The last analyzed topic of the 25-year period of thyroid surgery at our center was a recurrent goiter. The almost twofold increase in the number of patients with recurrent goiter in later years (4.88% vs. 7.59%, p = 0.00013) is a consequence of non-radical surgeries performed in earlier years. The more than 20% rate of malignant lesions in recurrent goiter in recent years confirms that the optimal scope of surgery is primary total thyroid resection 47–49], which should be the treatment of choice in the era of neuromonitoring.

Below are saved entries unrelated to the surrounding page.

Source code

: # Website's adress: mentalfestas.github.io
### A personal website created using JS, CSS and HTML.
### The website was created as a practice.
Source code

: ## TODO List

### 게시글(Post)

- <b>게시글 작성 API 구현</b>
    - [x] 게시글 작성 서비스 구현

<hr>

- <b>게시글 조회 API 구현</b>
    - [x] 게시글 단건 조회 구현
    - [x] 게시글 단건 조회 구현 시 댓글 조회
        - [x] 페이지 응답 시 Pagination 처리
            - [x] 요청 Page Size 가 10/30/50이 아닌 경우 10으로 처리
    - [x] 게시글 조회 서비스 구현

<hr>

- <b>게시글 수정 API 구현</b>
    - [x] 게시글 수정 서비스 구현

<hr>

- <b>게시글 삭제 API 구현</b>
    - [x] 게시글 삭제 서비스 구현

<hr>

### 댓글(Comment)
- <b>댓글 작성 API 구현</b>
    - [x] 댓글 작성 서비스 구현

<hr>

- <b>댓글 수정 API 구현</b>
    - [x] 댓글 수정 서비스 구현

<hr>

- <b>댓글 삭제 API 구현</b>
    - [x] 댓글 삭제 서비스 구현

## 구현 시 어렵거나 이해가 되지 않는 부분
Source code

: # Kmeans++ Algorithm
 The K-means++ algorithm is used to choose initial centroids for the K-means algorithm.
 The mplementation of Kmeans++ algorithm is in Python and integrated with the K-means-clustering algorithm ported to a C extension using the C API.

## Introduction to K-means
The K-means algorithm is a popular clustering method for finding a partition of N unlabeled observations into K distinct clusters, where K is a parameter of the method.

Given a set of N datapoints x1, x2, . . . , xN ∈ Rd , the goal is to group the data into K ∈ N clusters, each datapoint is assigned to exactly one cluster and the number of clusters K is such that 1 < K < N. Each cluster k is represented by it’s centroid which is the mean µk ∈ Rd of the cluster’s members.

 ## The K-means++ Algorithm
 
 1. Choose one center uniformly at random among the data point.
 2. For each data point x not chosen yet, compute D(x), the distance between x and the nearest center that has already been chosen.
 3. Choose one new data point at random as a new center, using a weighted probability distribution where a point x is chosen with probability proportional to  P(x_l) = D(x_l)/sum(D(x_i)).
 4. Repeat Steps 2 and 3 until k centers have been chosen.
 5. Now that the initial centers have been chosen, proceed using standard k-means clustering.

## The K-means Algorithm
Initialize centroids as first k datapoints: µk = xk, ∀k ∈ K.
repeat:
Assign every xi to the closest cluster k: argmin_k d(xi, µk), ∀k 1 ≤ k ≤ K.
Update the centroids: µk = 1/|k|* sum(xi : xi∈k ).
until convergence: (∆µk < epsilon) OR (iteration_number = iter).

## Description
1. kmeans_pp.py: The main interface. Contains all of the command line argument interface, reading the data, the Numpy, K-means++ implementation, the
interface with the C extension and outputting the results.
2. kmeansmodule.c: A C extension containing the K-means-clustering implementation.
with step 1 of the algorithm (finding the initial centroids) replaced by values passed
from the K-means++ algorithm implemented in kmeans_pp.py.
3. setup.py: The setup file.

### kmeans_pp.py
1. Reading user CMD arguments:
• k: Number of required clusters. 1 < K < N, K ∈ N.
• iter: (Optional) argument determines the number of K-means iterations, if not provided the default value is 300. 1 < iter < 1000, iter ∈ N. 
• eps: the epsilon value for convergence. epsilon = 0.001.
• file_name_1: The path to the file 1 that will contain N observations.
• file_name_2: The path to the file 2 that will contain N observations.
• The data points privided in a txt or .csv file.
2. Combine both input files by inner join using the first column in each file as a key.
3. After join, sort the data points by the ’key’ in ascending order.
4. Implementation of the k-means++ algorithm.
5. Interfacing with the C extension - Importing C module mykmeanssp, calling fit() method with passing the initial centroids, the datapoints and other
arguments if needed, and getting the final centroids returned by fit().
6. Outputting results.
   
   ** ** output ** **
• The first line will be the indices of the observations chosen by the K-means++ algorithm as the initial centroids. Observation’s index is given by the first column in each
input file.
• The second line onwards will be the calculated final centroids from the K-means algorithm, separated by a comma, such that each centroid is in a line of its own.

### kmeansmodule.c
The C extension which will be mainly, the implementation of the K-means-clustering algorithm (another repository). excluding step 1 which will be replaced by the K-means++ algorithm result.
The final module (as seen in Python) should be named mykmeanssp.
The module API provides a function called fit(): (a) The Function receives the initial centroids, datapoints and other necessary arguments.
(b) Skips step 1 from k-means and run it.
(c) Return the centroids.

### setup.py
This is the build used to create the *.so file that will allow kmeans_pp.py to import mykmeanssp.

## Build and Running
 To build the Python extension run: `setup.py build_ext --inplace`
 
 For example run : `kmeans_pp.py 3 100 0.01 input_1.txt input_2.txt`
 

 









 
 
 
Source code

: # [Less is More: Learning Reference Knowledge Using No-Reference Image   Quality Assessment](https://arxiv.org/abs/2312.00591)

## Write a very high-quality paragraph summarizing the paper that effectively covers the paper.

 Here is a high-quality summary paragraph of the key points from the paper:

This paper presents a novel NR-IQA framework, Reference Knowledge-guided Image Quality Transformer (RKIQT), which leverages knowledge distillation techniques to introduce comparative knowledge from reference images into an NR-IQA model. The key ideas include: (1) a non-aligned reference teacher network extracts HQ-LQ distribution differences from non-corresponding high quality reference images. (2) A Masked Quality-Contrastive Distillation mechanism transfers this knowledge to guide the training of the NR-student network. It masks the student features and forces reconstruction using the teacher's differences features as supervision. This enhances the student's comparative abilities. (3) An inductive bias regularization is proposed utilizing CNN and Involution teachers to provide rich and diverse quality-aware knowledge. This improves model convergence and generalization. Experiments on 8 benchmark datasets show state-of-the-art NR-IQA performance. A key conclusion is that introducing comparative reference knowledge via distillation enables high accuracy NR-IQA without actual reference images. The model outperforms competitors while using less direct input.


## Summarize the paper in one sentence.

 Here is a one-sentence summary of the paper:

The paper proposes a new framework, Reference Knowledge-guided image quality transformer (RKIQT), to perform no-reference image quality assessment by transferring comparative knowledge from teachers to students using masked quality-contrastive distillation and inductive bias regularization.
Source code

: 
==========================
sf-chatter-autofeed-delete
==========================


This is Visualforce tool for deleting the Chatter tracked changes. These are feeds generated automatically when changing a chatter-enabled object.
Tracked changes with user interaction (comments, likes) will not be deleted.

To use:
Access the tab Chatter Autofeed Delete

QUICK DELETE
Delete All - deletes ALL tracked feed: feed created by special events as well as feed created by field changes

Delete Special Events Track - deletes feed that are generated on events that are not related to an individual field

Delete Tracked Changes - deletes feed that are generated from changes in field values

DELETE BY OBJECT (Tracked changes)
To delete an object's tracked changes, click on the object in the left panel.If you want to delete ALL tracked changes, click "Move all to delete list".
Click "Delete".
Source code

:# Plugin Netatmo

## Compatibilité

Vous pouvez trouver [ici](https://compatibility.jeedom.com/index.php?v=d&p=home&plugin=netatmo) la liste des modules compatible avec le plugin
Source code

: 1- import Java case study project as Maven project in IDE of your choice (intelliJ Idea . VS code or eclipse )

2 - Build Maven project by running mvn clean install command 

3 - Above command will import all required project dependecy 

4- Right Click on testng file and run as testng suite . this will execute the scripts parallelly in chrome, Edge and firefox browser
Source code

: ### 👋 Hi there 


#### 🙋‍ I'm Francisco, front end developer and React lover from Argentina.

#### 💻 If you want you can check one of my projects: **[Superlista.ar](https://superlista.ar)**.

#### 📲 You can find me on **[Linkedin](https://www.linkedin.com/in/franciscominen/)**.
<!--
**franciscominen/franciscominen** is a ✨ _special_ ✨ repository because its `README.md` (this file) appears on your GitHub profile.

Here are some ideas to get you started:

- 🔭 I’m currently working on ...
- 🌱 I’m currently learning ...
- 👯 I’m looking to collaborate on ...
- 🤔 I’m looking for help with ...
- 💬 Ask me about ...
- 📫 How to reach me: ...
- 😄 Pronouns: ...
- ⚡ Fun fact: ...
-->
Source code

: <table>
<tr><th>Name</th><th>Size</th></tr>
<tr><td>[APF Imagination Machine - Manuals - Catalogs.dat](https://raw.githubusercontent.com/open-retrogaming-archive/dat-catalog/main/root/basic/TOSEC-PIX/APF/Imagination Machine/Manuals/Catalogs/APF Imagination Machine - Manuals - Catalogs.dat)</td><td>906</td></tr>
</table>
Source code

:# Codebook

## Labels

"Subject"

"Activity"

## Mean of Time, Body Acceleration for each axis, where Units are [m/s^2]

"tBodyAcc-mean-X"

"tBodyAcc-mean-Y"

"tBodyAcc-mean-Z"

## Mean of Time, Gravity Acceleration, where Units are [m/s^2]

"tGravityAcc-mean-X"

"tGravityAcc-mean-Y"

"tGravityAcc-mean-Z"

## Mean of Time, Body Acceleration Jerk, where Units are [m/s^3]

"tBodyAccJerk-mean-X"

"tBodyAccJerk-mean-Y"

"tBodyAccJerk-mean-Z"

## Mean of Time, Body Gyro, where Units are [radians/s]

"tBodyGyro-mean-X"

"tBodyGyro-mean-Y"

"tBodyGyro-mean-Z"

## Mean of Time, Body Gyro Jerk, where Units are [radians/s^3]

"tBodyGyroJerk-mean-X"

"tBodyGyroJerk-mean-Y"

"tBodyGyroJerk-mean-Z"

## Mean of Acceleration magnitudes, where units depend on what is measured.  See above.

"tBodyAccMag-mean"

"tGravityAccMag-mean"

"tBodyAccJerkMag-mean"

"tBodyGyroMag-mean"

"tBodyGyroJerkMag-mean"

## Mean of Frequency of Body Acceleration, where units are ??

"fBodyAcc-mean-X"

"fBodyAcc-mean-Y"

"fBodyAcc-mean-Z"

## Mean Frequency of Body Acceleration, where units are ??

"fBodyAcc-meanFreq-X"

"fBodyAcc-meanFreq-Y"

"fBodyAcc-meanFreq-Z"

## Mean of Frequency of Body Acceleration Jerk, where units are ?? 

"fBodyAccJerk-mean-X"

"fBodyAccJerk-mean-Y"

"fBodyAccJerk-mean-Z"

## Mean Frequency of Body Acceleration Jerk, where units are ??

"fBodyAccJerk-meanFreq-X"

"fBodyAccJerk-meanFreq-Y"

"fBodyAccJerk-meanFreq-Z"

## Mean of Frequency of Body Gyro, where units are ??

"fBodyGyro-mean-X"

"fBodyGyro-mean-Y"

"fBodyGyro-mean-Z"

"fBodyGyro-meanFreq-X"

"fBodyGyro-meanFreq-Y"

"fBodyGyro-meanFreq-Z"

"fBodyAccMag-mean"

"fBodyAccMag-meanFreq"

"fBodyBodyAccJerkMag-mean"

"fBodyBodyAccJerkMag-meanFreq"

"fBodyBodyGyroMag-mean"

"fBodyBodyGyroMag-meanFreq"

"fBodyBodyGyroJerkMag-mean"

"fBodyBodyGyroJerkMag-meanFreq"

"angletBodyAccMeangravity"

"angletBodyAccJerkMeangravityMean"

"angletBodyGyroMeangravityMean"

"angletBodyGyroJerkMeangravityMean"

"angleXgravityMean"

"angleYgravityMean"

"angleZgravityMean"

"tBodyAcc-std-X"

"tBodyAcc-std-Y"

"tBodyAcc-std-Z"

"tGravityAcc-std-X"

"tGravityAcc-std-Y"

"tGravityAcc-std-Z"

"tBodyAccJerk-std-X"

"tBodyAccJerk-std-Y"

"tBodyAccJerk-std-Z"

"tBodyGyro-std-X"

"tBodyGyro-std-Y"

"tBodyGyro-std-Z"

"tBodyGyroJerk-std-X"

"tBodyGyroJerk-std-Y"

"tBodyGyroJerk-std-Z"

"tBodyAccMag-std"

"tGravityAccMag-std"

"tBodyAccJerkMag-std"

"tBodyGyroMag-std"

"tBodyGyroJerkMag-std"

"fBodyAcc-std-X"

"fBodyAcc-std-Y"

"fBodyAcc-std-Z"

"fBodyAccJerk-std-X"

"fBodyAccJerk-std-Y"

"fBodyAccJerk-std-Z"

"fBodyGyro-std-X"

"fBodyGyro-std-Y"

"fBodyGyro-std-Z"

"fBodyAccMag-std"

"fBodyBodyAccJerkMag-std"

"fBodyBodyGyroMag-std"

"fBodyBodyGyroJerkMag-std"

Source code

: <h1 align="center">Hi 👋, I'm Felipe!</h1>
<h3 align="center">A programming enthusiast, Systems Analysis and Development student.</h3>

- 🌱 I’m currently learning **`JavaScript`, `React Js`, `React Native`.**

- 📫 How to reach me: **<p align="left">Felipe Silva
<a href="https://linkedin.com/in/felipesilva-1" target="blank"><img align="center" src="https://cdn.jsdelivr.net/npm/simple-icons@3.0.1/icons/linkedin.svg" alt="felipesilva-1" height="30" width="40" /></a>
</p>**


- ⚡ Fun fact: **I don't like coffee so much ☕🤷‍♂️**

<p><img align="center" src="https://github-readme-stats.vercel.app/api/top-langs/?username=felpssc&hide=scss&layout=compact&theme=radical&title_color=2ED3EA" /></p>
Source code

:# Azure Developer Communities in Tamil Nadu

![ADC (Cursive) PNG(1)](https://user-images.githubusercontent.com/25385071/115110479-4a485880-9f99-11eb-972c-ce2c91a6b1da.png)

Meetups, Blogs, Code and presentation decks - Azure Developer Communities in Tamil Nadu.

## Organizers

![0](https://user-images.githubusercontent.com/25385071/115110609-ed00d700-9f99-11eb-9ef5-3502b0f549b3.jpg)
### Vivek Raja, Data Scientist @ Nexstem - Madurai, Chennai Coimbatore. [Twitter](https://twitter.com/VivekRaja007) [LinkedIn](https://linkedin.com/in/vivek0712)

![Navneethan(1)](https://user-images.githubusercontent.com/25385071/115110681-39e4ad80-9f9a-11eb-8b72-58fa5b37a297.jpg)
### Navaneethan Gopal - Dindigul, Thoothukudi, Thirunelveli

In summary, thyroid surgery has been evolving since the beginning of the 20th century, and the last 25 years have seen advances in the diagnosis of thyroid disorders and the implementation of new technologies. In the future, it seems inevitable that the number of patients diagnosed with thyroid cancer will increase, in an era when ultrasound and fine-needle aspiration biopsy are so widely available, although the possibility of active surveillance of thyroid cancer for small lesions [50], and the possibility of using ablative techniques to treat them, may also reduce the number of patients treated surgically for thyroid cancer [51]. Total excision of the thyroid gland appears to be the optimal extent of surgery that does not significantly increase the rate of postoperative complications, and the implementation of neuromonitoring has a beneficial effect on the quality of surgical treatment, minimizing the risk of phonatory disorders after thyroid surgery. It is necessary to search for new methods to protect the parathyroid glands during thyroid surgery.